Notfall-Training auf Neat-Baustellen

Arbeit an einem Zement-Mixer im Tunnel unter Amsteg/UR. Keystone

Die Arbeit im Tunnelbau ist gefährlich und birgt für Mineure zahlreiche Risiken. Deshalb fordern die Gewerkschaften mehr Unfall-Prävention auf den Alpentransit-Baustellen. Neben dem Sicherheitsaspekt gilt auch die internationale Zusammenarbeit als wichtig.

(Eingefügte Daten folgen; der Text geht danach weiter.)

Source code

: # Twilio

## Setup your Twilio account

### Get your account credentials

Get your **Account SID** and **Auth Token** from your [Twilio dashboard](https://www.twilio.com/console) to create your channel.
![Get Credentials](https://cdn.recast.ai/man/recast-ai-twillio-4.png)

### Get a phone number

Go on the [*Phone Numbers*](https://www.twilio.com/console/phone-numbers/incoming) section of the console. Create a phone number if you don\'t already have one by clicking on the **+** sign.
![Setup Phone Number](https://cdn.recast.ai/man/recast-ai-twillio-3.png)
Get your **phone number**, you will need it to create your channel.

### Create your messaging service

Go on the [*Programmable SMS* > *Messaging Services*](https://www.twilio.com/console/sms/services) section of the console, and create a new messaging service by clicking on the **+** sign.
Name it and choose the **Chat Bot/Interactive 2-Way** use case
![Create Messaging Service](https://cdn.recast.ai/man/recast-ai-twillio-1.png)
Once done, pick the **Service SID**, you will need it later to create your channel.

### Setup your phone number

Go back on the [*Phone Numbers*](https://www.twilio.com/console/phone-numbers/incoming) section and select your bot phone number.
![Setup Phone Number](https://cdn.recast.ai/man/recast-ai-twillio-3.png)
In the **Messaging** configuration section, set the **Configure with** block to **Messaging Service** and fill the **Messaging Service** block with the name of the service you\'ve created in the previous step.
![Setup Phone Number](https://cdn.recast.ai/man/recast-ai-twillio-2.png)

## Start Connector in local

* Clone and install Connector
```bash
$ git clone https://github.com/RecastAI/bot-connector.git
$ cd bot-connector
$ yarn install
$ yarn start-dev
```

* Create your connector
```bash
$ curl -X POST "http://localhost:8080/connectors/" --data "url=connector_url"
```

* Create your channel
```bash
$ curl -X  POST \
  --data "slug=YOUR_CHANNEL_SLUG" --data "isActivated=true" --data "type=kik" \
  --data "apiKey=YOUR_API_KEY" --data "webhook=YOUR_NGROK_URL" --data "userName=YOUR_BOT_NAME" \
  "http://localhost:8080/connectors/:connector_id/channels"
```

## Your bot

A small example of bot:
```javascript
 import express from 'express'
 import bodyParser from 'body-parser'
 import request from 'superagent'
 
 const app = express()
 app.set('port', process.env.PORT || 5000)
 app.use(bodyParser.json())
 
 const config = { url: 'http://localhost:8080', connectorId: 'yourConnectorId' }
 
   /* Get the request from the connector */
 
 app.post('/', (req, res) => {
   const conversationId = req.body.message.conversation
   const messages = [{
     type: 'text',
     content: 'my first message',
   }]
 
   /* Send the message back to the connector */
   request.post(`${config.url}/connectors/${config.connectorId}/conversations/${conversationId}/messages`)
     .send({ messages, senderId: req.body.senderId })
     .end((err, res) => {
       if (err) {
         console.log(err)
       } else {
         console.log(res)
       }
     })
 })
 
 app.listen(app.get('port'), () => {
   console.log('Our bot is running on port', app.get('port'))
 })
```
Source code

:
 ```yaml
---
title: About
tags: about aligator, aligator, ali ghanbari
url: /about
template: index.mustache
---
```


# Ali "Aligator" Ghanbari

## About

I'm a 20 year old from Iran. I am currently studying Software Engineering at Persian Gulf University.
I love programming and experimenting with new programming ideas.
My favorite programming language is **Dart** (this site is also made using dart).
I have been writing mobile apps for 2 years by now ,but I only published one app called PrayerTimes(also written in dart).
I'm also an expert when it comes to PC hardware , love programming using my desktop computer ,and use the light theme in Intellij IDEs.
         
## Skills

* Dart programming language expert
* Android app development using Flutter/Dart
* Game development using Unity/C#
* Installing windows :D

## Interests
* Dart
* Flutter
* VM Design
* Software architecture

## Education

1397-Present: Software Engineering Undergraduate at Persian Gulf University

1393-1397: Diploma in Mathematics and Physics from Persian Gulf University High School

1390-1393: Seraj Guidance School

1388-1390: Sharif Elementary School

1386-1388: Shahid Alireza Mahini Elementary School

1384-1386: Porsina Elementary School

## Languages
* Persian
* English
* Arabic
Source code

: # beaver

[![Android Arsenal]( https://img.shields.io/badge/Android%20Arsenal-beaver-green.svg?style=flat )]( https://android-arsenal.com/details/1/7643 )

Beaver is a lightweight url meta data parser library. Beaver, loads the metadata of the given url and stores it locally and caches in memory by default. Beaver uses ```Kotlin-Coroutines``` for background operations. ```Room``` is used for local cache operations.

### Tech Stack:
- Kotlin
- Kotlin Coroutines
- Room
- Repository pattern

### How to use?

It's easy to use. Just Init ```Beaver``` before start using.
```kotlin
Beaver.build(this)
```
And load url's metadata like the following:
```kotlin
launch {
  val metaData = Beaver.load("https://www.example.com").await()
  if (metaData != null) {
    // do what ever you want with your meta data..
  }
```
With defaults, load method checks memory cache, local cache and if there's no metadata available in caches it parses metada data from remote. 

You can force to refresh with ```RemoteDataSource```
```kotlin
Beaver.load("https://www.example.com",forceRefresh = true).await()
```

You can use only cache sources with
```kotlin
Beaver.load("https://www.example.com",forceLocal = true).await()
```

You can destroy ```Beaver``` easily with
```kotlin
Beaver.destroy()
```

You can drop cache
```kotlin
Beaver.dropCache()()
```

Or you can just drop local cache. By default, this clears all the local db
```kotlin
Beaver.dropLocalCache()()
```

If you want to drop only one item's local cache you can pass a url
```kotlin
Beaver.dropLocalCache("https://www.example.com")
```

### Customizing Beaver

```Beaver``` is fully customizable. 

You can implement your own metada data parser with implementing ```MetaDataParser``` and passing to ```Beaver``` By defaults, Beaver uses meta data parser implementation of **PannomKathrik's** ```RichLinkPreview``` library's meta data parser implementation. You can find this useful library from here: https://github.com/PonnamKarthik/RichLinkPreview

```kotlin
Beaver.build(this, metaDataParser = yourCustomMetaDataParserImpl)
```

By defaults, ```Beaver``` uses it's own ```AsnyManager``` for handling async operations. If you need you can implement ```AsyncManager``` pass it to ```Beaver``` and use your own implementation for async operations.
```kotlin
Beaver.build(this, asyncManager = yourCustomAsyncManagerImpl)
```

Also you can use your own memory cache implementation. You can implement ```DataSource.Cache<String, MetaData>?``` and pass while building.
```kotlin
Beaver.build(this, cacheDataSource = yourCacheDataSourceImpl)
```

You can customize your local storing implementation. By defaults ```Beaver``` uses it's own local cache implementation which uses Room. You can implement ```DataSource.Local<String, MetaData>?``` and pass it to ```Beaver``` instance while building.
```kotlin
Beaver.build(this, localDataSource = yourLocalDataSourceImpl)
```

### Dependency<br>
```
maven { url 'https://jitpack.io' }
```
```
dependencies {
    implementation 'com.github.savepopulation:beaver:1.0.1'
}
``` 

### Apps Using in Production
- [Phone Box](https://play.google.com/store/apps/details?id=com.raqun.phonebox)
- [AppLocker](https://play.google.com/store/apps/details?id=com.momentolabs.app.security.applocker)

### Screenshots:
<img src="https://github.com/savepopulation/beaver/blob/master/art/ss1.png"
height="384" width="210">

Dieser Inhalt wurde am 05. Juni 2001 - 14:37 publiziert

"Wir wollen keine Todesopfer mehr bei diesem Jahrhundert-Bauwerk," sagte der Tessiner GBI-Sekretär Saverio Lurati am Dienstag (05.06.) vor einem internationalen Gewerkschafts-Kongress in Como (I). Für die Tunnel-Arbeiter sei ein regelmässiges Notfall-Training auf den Baustellen nötig.

Die Gewerkschaft Bau und Industrie schlägt der Alptransit AG vor, eine spezielle Sicherheits-Kommission einzurichten. Seit Beginn der Bauarbeiten sind beim Neat-Angriff im bündnerischen Sedrun zwei Arbeiter ums Leben gekommen.

Zahlreiche ausländische Firmen

Neben dem Sicherheitsaspekt setzen die Gewerkschaften auch auf die internationale Zusammenarbeit. Denn am Bau der Tunnels sind zahlreiche ausländische Firmen beteiligt. Die Zwischenfälle mit Lohndumping von ausländischen Firmen hätten gezeigt, wie nötig eine starke Präsenz der Gewerkschaften auf den Baustellen sei, sagte Lurati.

Grösste Baustelle Europas

Für die Errichtung der Basistunnel an Gotthard und Lötschberg wird im nächsten Jahrzehnt die grösste Baustelle Europas mit bis zu 10'000 Arbeitskräften entstehen. Ab dem Jahr 2002 werden an den Südangriffen über 1'000 Arbeiter tätig sein.